Imperfect, and frequentative; denoting his habitual attire.

Purple (πορφύραν)

Originally the purple fish from which the color was obtained, and thence applied to the color itself. Several kinds of these were found in the Mediterranean. The color was contained in a vein about the neck. Under the term purple the ancients included three distinct colors: 1. A deep violet, with a black or dusky tinge; the color meant by Homer in describing an ocean wave: “As when the great sea grows purple with dumb swell” (“Iliad,” xiv., 16). 2. Deep scarlet or crimson - the Tyrian purple. 3. The deep blue of the Mediterranean. The dye was permanent.
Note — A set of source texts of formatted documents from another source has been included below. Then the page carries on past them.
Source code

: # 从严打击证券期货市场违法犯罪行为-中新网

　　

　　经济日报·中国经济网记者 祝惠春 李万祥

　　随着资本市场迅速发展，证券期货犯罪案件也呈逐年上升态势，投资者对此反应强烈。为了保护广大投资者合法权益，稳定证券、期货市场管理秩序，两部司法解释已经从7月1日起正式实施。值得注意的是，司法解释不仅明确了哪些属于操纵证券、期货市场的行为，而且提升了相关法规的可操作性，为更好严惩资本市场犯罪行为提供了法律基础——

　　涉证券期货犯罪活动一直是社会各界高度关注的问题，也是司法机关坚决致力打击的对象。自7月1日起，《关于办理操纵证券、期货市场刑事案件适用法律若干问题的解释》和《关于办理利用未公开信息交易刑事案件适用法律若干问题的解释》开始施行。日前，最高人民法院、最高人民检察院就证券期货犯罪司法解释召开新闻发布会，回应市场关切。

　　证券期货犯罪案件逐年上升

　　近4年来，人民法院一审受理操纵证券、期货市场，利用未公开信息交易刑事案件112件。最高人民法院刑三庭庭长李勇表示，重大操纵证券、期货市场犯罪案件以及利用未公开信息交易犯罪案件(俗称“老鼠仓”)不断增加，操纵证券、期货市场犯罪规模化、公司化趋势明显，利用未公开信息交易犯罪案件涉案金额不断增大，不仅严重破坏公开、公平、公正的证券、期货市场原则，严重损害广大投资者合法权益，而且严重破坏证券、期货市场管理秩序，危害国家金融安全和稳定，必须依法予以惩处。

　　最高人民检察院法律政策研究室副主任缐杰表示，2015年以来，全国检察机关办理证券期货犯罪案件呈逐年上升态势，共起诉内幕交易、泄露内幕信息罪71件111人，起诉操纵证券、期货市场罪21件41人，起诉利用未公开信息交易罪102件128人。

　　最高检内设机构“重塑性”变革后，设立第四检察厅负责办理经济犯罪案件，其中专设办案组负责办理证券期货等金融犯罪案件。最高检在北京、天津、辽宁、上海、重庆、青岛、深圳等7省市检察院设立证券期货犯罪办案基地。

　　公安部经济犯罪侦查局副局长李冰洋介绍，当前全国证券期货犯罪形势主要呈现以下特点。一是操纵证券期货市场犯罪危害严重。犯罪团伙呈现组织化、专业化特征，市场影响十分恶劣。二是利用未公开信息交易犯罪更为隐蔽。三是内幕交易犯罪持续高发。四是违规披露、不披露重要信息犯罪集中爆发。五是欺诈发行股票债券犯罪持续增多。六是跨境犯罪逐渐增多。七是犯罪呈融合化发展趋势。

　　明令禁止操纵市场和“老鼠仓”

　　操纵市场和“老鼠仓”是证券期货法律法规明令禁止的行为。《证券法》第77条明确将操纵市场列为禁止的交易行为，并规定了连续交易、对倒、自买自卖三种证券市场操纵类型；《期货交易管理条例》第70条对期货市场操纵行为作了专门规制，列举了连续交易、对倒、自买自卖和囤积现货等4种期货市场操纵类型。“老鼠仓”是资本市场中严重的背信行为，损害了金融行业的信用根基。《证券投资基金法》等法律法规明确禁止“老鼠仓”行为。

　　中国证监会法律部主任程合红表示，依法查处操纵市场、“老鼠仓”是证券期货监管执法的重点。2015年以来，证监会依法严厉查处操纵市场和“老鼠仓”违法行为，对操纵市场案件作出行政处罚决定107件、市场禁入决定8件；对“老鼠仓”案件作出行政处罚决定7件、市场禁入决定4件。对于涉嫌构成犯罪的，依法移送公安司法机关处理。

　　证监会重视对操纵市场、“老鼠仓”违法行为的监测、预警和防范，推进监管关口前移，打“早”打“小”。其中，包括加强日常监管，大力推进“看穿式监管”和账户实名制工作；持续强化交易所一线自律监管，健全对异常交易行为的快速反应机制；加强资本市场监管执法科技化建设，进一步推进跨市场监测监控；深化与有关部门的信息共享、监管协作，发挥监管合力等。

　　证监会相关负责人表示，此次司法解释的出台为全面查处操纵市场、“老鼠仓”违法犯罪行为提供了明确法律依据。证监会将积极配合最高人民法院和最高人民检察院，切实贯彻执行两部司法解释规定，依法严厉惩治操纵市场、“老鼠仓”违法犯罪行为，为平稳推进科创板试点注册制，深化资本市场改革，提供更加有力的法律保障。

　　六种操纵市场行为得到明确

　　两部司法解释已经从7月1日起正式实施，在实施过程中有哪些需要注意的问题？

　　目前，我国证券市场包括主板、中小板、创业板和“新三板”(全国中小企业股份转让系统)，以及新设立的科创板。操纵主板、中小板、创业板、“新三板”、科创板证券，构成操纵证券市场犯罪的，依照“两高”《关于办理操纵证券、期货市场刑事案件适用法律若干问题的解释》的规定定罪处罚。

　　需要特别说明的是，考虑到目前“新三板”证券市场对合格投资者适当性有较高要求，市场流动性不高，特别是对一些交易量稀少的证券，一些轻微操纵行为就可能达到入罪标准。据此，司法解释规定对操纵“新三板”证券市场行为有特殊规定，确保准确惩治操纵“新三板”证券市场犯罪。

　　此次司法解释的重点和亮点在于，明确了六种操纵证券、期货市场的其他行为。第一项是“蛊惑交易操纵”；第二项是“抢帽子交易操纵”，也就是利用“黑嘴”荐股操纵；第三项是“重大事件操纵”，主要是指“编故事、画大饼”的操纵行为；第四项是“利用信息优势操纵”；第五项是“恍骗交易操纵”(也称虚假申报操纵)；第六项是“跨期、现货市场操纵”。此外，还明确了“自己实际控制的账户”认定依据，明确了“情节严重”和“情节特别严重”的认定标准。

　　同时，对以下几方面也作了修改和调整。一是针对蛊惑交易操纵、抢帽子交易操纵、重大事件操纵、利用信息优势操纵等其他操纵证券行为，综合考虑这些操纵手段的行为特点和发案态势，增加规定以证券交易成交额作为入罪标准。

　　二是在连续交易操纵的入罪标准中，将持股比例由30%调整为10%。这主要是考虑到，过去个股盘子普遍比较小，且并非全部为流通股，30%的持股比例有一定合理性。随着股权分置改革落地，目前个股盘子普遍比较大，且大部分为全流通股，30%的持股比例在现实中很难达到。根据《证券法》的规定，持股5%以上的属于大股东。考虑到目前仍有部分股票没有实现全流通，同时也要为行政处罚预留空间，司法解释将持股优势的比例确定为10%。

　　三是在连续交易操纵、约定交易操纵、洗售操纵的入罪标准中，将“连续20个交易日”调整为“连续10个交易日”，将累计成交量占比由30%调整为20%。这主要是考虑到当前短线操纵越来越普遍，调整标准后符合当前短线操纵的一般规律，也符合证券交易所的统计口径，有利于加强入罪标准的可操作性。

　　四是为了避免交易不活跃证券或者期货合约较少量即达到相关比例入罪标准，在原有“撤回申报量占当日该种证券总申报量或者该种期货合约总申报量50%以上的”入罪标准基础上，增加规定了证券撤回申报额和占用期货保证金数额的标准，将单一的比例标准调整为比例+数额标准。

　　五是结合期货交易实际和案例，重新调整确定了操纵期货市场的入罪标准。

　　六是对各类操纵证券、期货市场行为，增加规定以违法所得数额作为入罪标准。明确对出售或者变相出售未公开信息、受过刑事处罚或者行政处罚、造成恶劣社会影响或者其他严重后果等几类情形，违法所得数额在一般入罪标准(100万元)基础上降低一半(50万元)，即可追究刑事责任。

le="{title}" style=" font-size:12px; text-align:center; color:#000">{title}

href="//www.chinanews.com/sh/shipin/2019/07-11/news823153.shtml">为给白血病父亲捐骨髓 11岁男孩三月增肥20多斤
Alexander is said by Plutarch to have found in the royal palace at Susa garments which preserved their freshness of color though they had been laid up for nearly two hundred years; and Mr. St. John (“Manners and Customs of Ancient Greece”) relates that a small pot of the dye was discovered at Pompeii which had preserved the tone and richness attributed to the Tyrian purple. This fixedness of color is alluded to in Isa 1:18 - though your sins were as scarlet, the term being rendered in the Septuagint φοινικοῦν, which, with its kindred words, denoted darker shades of red. A full and interesting description of the purple may be found in J. A. St. John's “Manners and Customs of Ancient Greece,” iii., 224: sq.

Fine linen (βύσσον)

Byssus. A yellowish flax, and the linen made from it. Herodotus says it was used for enveloping mummies (ii., 86), a statement confirmed by microscopic examinations. He also speaks of it as a bandage for a wound (vii., 181). It is the word used by the Septuagint for linen (Exodus 25:4; 28:5; 35:6, etc.). Some of the Egyptian linen was so fine that it was called woven air. Sir Gardner Wilkinson says that some in his possession was, to the touch, comparable to silk, and not inferior in texture to the finest cambric. It was often as transparent as lawn, a fact illustrated by the painted sculptures, where the entire form is often made distinctly visible through the outer garment. Later Greek writers used the word for cotton and for silk. See Wilkinson's “Ancient Egyptians,” first series, iii., 114 sq., and Rawlinson's “History of Ancient Egypt,” i., 4:87, 512. A yellow byssus was used by the Greeks, the material for which grew around Elis, and which was enormously costly. See Aeschylus, “Persae,” 127.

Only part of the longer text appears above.